Show Me FaceWhat’s sexier than the trials and tribulations of a struggling Chinese fishing village? Almost everything. Domestic abuse, forced marriage, alcoholism: these are the erotic themes of Dik On’s sole directorial effort, Love in Sampan. Yes, I think this is about as bleak as softcore sex gets.


original title: 舢版92 (Shan ban ’92)
Hong Kong, 1992, Dik On

Love in Sampan

Kiu (Asuka Tamami), virginal daughter of a fisherman, has a shit life. Her brother enjoys a paid education away from the fishing village, and she spends her days slaving away at her parent’s cruddy corner store. The monotony of her woeful existence is occasionally interrupted by the unwanted advances of Wong (Leung Siu-Dik), a moustachioed restaurant owner and local villain. Kiu has something of a sexual awakening when she spies her friend, super sexy Tai Kim (Mitsutomo Saiko), banging her boyfriend on a boat.

Perfectly timed with Kiu’s newly discovered sex drive, Wah (Hoh Man-Gui), a hunk who has just arrived in the village, takes a job at Kiu’s parent’s store. Sparks fly. Just as their love is blossoming, Kiu’s dad has an accident and can no longer support the family by fishing. In order to continue paying their son’s college funds, Kiu’s parents decide to sell off Kiu to Scumbag Wong. Scumbag Wong is, of course, fucking delighted.

Kiu drowns her sorrows with naked shower hugs with Tai Kim. Her dad, previously a reasonably guy, repeatedly calls her a bitch. A big stinking wedding is organised. The depressed Kiu sneaks off and is approached by teary-eyed Wah. Wah beds the virginal Kiu while the wedding party rages on outside.

Wong returns from the wedding reception, drunk and ready to consummate their sham marriage. Stripping down Kiu, he is horrified to find she is no longer a virgin. After a village witch hunt, Wong and his lackeys drown Wah. Fuck! Her boyfriend dead, Kiu settles into abusive married life. Wong delights in torturing Kiu with a creative combination of ropes and ice.

Kiu seems to lose all hope. She starts drinking alone. Meanwhile, her friend Tai Kim is having her own boyfriend troubles. Her boyfriend has recently dumped her, stolen her money, and sent a repulsive pal to rape her. With their mutual hatred of men and a shared belief that “all good men are dead” in tow, Kiu and Tai Kim comfort each other physically in their grimy shower.

Kiu’s awful being is derailed by the appearance of Man (Daniel Chung Sai-Kuen), a university student, and yes, a hunk. Wong asks Kiu to show Man around town. Man is writing a graduate thesis (or “theosis”, as he calls it) on village life. Man teaches Kiu a few English phrases – including “fucking cute” – and takes her to the worst disco in the world.

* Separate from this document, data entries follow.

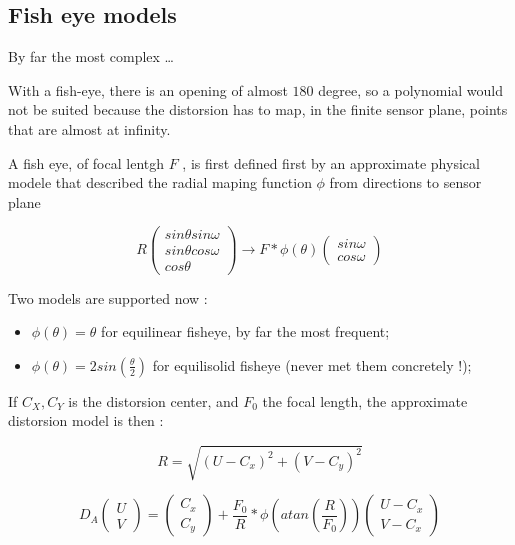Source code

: 
\subsection{Fish eye models}

\label{SpGeo:FishEye}

By far the most complex \dots

With a fish-eye, there is  an opening of  almost $180$ degree, so a polynomial
would not be suited because the distorsion has to map, in the finite sensor plane,
points that are almost at infinity.

A fish eye, of focal lentgh $F$ , is first defined first by an approximate physical  modele that described
the radial maping function $\phi$ from directions to sensor plane 

\begin{equation}
    R  \begin{pmatrix}   sin \theta sin \omega \\  sin \theta cos \omega  \\  cos \theta  \end{pmatrix}
   \rightarrow  F * \phi(\theta) \begin{pmatrix} sin \omega \\ cos \omega  \end{pmatrix}
\end{equation}

Two models are  supported now :

\begin{itemize}
   \item $\phi(\theta)=\theta$ for equilinear fisheye, by far the most frequent;
   \item $\phi(\theta)=2 sin(\frac{\theta}{2})$  for equilisolid fisheye (never met
         them concretely !);
\end{itemize}

If $C_X,C_Y$ is the distorsion center,  and $F_0$ the focal length,
the approximate distorsion model is then :

\begin{equation}
   R = \sqrt{(U-C_x)^2 + (V-C_y)^2}
\end{equation}




\begin{equation}
   D_A\begin{pmatrix}U\\V\end{pmatrix}
   = \begin{pmatrix}C_x\\C_y\end{pmatrix}
     +    \frac{F_0}{R} * \phi(atan(\frac{R}{F_0}))  \begin{pmatrix}U-C_x\\ V-C_x\end{pmatrix}
\end{equation}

Unsurprisingly, they hit it off and fall in love. This ignites the wrath of the jealous Tai Kim, who wants some more lesbian loving from Kiu, and the enraged husband, Scumbag Wong. Climaxing with a mid-coitus confrontation while a storm brews in the background, things end violently.

Love in Sampan is essentially a series of softcore sex scenes that are, I suppose, designed to titillate, only they don’t because they are generally either scenes of domestic hell, or swamped with guilt and sorrow. It doesn’t help that wrapped around the sex is a bleak, soul-crushing melodrama that demonstrates the horrors of being a woman in a backwards world. The decrepit village backdrops only add another sad layer of grime. Erotic, right?

But it is this grim tone that makes Love in Sampan more interesting than your average softcore Cat III. This is a cruel film. Its female characters are stuck in a living nightmare. But their plight is genuinely engaging. The characters aren’t exactly well-rounded, but Asuka Tamami and Mitsutomo Saiko both manage to convey a real sense of despair and longing for something better.

I also liked that the film promoted a fight against outdated values. This is, however, thrown out the window in the final moments of the film. While it ends, weirdly enough, on a happy note, a bit of tacked on narration tells us something that (without ruining the ending) essentially undoes any anti-authority leanings Love in Sampan may have expressed by bowing down to standard moral codes.

Love in Sampan is a fascinating film. It’s worthwhile viewing for fans of Category III cinema, though a more discerning audience will be put off by its misanthropy. Throughout the early and mid 90s, Hong Kong had a knack for pumping out morbidly depressing softcore films, and this is up there with the grimmest.


Love in Sampan was once available on DVD, but like many Category III Hong Kongers, it has fallen out of print. If you manage to find the DVD, be warned, the print is horrendous and the subtitles stink.